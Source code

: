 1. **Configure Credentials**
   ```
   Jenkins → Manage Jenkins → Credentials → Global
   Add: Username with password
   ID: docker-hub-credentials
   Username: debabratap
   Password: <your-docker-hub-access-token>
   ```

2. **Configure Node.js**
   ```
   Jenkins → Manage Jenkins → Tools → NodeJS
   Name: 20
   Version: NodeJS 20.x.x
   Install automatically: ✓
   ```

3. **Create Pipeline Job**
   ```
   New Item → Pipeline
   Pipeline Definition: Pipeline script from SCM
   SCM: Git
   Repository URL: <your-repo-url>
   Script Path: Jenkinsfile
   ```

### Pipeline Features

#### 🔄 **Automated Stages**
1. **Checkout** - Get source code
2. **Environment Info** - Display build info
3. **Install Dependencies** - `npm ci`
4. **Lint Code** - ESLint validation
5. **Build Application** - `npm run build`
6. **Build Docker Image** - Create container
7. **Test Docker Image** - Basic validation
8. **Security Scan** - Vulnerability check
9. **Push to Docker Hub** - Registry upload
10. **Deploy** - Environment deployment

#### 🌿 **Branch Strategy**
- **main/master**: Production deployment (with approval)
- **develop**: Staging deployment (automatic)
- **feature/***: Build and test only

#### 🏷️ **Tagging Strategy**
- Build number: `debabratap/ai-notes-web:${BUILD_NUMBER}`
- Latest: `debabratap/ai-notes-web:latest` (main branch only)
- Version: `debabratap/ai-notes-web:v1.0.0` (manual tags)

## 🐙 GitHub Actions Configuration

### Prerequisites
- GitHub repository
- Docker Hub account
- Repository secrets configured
────────
## To do:
Restate word for word the entries above from the line with "1. **Checkout** - Get source code" through the line with "9. **Push to Docker Hub** - Registry upload", inclusive, leaving out everything else.

## Solution for this problem:
1. **Checkout** - Get source code
2. **Environment Info** - Display build info
3. **Install Dependencies** - `npm ci`
4. **Lint Code** - ESLint validation
5. **Build Application** - `npm run build`
6. **Build Docker Image** - Create container
7. **Test Docker Image** - Basic validation
8. **Security Scan** - Vulnerability check
9. **Push to Docker Hub** - Registry upload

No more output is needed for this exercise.